Nachdem die Bauernschaft den Zarismus und die Gutsbesitzer abgeschüttelt hat, träumt sie von der ausgleichenden Bodennutzung, und keine Macht hätte sich den sowohl von den Gutsbesitzern als auch von dem bürgerlich-parlamentarischen, republikanischen Staat befreiten Bauern in den Weg stellen können. Die Proletarier sagen den Bauern: Wir werden euch helfen, den „idealen" Kapitalismus zu erreichen, denn die ausgleichende Bodennutzung ist eine Idealisierung des Kapitalismus vom Standpunkt des Kleinproduzenten. Und gleichzeitig werden wir euch die Unzulänglichkeit dieser Maßnahme und die Notwendigkeit des Überganges zur gesellschaftlichen Bodenbearbeitung nachweisen.

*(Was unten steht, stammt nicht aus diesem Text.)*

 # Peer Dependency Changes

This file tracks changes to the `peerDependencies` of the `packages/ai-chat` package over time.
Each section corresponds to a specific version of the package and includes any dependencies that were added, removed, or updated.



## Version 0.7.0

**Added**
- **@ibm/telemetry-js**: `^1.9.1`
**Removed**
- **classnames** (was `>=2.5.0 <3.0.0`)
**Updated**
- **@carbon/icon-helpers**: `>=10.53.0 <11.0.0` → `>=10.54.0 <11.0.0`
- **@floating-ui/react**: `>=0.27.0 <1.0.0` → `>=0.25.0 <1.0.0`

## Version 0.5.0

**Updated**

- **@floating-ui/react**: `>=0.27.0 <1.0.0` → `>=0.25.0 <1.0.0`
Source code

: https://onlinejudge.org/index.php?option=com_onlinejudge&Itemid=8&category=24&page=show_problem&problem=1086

Es wäre interessant gewesen zu sehen, wie Kautsky die Richtigkeit einer solchen Führung des bäuerlichen Kampfes seitens des Proletariats zu widerlegen versucht hätte!

Kautsky hat es vorgezogen, der Frage auszuweichen…

Weiter, Kautsky hat die deutschen Leser direkt betrogen, indem er vor ihnen verheimlichte, dass die Sowjetmacht in dem Gesetz über den Boden die Kommunen und Genossenschaften direkt bevorzugte und sie an die erste Stelle setzte.

Zusammen mit der Bauernschaft bis zur Vollendung der bürgerlich-demokratischen Revolution – zusammen mit dem armen, dem proletarischen und halbproletarischen Teil der Bauernschaft vorwärts zur sozialistischen Revolution! Das war die Politik der Bolschewiki, und das war die einzige marxistische Politik.

Kautsky jedoch wird konfus und ist außerstande, auch nur eine einzige Frage aufzuwerfen! Einerseits wagt er nicht zu sagen, dass die Proletarier in der Frage der ausgleichenden Bodennutzung mit den Bauern hätten auseinandergehen sollen, denn er fühlt die Unsinnigkeit eines solchen Auseinandergehens (zudem hat er ja im Jahre 1905, als er noch kein Renegat war, klar und deutlich das Bündnis zwischen den Arbeitern und Bauern als Bedingung für den Sieg der Revolution verfochten). Anderseits zitiert Kautsky zustimmend liberale Plattheiten des Menschewiken Maslow, der den vom Standpunkt des Sozialismus utopischen und reaktionären Charakter der kleinbürgerlichen Gleichheit „beweist" und den vom Standpunkt der bürgerlich-demokratischen Revolution fortschrittlichen und revolutionären Charakter des kleinbürgerlichen Kampfes für die Gleichheit, für die Ausgleichung der Bodennutzung mit Stillschweigen übergeht.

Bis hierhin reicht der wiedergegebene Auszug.